I liked the idea that somebody could have
like almost a
truth detector.
That a person
could have this really heightened sense
of when
people were being honest
or not. And that they
had incredible empathy or
who knows what it is.
But it's just a fact
of life for And for this,
for someone, it's also, it's a little heavy in some ways, but it's quite interesting in the
world we live in because I just, I, at that time, and I don't think it's changed a lot. I felt like,
you know, there are a lot of people are saying one thing and doing another. Yeah. This person
would always feel a little bit ahead of that curve. This is because I had in Blink a chapter
where I talked about the idea
that a very small number of people
may have the gift of telling when someone's lying.
It's all about the research of a guy named Paul Ekman
in San Francisco,
a sort of legendary figure in the lie detection world.
And this predates,
there subsequently were all these TV shows
about people who knew when someone was lying.
This predates all of that.
Yeah.
But way before that, you know,
so you and I, you know,
we get together, we start talking about it,
and I think very quickly we realize
we have nothing.
We have nothing.
Like, what are we going to do exactly?
But we come up with an idea.
I have no idea how this comes up.
Give me your memory of the story that emerged out of our collaboration.

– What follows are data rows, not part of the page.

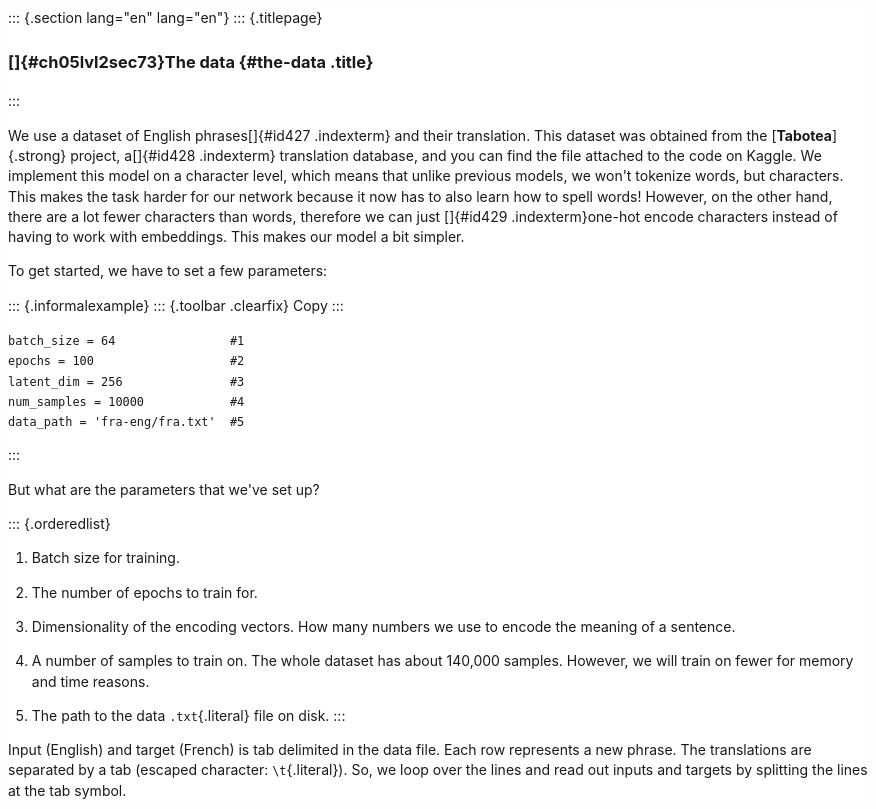 ::: {.section lang="en" lang="en"}
::: {.titlepage}
<div>

<div>

### []{#ch05lvl2sec73}The data {#the-data .title}

</div>

</div>
:::

We use a dataset of English phrases[]{#id427 .indexterm} and their
translation. This dataset was obtained from the [**Tabotea**]{.strong}
project, a[]{#id428 .indexterm} translation database, and you can find
the file attached to the code on Kaggle. We implement this model on a
character level, which means that unlike previous models, we won\'t
tokenize words, but characters. This makes the task harder for our
network because it now has to also learn how to spell words! However, on
the other hand, there are a lot fewer characters than words, therefore
we can just []{#id429 .indexterm}one-hot encode characters instead of
having to work with embeddings. This makes our model a bit simpler.

To get started, we have to set a few parameters:

::: {.informalexample}
::: {.toolbar .clearfix}
Copy
:::

``` {.programlisting .language-markup}
batch_size = 64                #1
epochs = 100                   #2
latent_dim = 256               #3 
num_samples = 10000            #4
data_path = 'fra-eng/fra.txt'  #5
```
:::

But what are the parameters that we\'ve set up?

::: {.orderedlist}
1.  Batch size for training.

2.  The number of epochs to train for.

3.  Dimensionality of the encoding vectors. How many numbers we use
    to encode the meaning of a sentence.

4.  A number of samples to train on. The whole dataset has about 140,000
    samples. However, we will train on fewer for memory and time
    reasons.

5.  The path to the data `.txt`{.literal} file on disk.
:::

Input (English) and target (French) is tab delimited in the data file.
Each row represents a new phrase. The translations are separated by a
tab (escaped character: `\t`{.literal}). So, we loop over the lines and
read out inputs and targets by splitting the lines at the tab symbol.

So something you and I were both interested in was the looming, you know, was how giant,
so how corporations treated their retired employees because they had these pension funds,
right? That were like these giant boxes of money. And suddenly out there in the world,
these like leveraged buyout people and hedge fund people were going, oh my gosh, look at that.
There's this giant box of money. That's one thing. But then there are all these obligations that are
unfunded to these workers. Now, if you could somehow buy that company and get rid of all of those unfunded
obligations that are weighing down the company, you could have a really profitable company.
You'd go from having a bankrupt company to actually a company that works really well.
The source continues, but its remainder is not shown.